● **Requirement**: Look through the records, and whenever a line includes the word "test", copy it.

Dataset extract Block Start

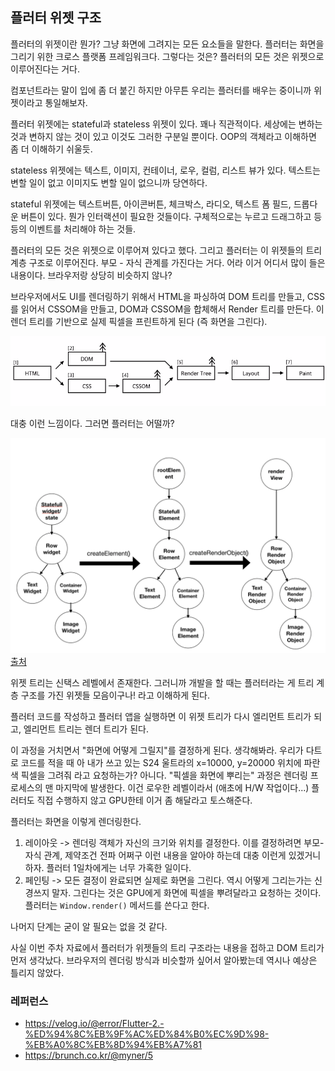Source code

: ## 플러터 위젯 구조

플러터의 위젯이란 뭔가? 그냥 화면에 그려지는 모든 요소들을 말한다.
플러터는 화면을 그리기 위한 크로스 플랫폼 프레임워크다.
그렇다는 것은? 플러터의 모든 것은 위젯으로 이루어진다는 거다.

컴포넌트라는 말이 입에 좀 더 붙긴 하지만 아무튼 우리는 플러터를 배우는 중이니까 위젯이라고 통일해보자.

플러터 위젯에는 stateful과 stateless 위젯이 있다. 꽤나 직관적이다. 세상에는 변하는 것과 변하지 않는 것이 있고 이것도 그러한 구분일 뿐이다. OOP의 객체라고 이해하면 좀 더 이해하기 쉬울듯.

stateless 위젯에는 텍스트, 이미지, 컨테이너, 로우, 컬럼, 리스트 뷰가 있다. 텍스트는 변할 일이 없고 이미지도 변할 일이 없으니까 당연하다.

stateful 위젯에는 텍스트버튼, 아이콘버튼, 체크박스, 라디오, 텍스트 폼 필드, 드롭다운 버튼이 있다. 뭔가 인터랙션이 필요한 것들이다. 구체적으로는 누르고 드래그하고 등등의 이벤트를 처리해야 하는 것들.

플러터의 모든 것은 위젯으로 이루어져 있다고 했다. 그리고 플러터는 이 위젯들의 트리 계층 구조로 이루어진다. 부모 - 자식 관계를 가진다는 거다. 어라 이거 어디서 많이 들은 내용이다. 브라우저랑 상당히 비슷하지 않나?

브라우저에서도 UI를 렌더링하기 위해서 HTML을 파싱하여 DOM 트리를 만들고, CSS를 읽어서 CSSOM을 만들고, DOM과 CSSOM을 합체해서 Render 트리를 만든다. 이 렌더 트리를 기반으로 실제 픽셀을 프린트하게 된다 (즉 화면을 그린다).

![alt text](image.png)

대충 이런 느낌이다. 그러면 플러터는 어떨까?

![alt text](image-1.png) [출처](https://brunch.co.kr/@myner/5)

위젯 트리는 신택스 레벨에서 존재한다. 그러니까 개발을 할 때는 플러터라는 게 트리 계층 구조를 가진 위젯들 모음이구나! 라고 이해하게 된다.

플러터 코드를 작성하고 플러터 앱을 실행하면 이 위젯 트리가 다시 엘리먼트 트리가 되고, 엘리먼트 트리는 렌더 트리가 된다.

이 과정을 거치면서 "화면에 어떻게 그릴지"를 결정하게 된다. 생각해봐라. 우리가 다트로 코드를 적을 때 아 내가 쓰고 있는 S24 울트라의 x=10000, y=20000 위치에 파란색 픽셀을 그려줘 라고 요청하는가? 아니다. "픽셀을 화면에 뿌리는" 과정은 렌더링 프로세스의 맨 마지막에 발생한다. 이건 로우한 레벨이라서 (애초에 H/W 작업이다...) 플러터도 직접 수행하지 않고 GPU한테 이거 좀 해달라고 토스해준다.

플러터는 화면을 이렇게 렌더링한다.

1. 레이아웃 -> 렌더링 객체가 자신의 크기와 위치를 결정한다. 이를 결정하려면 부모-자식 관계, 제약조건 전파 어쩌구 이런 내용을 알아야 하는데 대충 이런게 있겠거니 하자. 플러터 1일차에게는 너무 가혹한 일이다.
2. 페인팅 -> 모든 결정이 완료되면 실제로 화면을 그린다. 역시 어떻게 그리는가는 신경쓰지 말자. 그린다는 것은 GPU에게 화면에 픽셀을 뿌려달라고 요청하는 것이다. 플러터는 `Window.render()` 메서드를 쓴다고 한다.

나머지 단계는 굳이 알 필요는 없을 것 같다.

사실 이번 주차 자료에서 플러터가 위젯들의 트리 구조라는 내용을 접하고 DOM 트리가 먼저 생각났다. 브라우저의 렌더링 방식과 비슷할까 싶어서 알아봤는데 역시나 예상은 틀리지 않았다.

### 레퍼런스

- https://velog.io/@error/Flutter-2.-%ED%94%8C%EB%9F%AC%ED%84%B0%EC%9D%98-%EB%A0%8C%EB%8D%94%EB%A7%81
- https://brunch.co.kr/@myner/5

Dataset extract Block End
Dataset extract Block Start

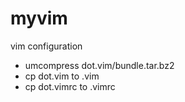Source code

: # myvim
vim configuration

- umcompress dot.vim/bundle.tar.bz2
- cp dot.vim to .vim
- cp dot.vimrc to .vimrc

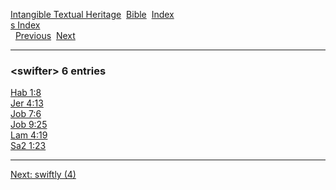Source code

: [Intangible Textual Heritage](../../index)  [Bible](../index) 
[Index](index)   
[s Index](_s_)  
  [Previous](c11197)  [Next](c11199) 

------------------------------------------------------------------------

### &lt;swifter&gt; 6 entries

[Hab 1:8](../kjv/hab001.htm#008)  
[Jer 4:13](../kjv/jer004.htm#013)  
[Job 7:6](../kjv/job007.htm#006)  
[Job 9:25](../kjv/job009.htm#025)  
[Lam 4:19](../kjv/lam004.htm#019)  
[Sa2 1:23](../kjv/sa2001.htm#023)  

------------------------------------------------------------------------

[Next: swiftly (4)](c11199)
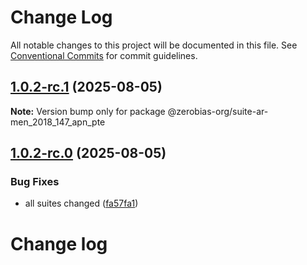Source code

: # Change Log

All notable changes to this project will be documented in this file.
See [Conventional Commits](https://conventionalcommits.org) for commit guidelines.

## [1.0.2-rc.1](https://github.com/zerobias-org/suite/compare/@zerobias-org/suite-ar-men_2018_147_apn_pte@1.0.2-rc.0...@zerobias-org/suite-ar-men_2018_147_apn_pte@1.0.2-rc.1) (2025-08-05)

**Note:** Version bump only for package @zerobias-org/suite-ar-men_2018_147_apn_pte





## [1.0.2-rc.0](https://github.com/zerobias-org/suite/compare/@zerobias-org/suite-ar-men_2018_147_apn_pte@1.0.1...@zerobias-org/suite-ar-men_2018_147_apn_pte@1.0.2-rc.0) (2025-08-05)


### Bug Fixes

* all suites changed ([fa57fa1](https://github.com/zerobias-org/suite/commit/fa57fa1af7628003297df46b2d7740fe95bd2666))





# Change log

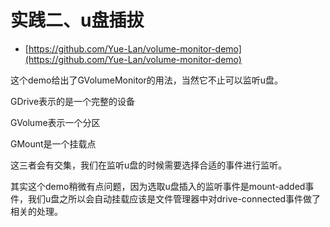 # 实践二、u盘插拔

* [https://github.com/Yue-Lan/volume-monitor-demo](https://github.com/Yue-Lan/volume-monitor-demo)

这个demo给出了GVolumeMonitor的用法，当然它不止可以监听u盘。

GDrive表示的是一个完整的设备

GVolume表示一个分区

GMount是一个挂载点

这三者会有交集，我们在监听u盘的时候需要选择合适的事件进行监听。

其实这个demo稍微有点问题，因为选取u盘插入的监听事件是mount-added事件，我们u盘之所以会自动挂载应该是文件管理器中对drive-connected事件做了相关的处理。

Dataset extract Block End
Dataset extract Block Start

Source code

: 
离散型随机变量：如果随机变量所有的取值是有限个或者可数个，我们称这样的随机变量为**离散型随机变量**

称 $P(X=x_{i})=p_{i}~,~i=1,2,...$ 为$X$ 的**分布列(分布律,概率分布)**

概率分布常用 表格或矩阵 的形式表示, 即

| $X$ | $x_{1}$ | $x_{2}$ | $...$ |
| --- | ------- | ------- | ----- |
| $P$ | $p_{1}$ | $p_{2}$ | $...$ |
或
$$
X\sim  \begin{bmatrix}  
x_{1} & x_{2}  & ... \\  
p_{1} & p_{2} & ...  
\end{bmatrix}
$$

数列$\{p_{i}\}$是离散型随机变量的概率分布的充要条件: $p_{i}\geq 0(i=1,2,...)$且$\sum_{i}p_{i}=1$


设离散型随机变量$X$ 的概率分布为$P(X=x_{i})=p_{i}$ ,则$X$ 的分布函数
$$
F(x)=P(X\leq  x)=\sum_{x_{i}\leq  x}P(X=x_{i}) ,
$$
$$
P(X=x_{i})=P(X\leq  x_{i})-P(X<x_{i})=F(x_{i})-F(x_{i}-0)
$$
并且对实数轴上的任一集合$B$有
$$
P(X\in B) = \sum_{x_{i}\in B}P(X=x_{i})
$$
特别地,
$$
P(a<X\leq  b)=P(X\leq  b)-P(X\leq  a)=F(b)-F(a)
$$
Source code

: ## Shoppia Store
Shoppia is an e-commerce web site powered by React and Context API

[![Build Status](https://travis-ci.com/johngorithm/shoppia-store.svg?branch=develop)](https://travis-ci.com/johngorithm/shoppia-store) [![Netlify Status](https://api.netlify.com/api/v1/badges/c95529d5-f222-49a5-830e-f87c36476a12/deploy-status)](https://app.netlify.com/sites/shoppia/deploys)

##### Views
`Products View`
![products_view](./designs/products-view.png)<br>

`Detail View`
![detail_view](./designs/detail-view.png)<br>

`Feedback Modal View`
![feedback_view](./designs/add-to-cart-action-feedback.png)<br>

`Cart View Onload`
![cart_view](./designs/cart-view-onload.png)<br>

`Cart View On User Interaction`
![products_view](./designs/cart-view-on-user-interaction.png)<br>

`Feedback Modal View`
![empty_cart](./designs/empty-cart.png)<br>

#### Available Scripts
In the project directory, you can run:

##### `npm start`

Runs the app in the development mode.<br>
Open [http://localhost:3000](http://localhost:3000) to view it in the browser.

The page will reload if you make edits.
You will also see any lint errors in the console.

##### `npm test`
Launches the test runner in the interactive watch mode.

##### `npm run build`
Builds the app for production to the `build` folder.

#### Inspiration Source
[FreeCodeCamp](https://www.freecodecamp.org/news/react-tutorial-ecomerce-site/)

Dataset extract Block End

● **Response to the task**:
##### `npm test`
Launches the test runner in the interactive watch mode.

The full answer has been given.